• _GOAL OF THE EXERCISE_
Print the data that follows exactly.

• _DATASET RECORDS_
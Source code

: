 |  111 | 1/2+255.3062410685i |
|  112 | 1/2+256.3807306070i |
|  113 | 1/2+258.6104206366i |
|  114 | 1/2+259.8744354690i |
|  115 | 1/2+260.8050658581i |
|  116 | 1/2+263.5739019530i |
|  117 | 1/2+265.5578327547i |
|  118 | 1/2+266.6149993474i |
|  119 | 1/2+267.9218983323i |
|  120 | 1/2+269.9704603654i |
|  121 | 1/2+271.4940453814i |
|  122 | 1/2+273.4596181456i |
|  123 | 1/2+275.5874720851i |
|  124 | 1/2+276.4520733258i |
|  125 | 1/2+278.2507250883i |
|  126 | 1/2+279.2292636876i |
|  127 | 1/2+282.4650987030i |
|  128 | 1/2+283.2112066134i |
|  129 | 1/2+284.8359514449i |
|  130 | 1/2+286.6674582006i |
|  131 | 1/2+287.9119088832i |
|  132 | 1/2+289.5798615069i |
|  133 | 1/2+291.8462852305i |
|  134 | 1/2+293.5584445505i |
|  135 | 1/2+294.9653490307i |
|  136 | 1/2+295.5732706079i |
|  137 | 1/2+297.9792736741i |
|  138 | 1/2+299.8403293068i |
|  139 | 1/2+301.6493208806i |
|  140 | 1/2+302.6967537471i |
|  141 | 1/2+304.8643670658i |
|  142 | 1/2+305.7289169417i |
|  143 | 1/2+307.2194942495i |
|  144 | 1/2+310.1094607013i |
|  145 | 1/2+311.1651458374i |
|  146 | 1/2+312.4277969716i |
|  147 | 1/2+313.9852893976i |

• _SOLUTION TO THIS PROBLEM_
Source code

: |  111 | 1/2+255.3062410685i |
|  112 | 1/2+256.3807306070i |
|  113 | 1/2+258.6104206366i |
|  114 | 1/2+259.8744354690i |
|  115 | 1/2+260.8050658581i |
|  116 | 1/2+263.5739019530i |
|  117 | 1/2+265.5578327547i |
|  118 | 1/2+266.6149993474i |
|  119 | 1/2+267.9218983323i |
|  120 | 1/2+269.9704603654i |
|  121 | 1/2+271.4940453814i |
|  122 | 1/2+273.4596181456i |
|  123 | 1/2+275.5874720851i |
|  124 | 1/2+276.4520733258i |
|  125 | 1/2+278.2507250883i |
|  126 | 1/2+279.2292636876i |
|  127 | 1/2+282.4650987030i |
|  128 | 1/2+283.2112066134i |
|  129 | 1/2+284.8359514449i |
|  130 | 1/2+286.6674582006i |
|  131 | 1/2+287.9119088832i |
|  132 | 1/2+289.5798615069i |
|  133 | 1/2+291.8462852305i |
|  134 | 1/2+293.5584445505i |
|  135 | 1/2+294.9653490307i |
|  136 | 1/2+295.5732706079i |
|  137 | 1/2+297.9792736741i |
|  138 | 1/2+299.8403293068i |
|  139 | 1/2+301.6493208806i |
|  140 | 1/2+302.6967537471i |
|  141 | 1/2+304.8643670658i |
|  142 | 1/2+305.7289169417i |
|  143 | 1/2+307.2194942495i |
|  144 | 1/2+310.1094607013i |
|  145 | 1/2+311.1651458374i |
|  146 | 1/2+312.4277969716i |
|  147 | 1/2+313.9852893976i |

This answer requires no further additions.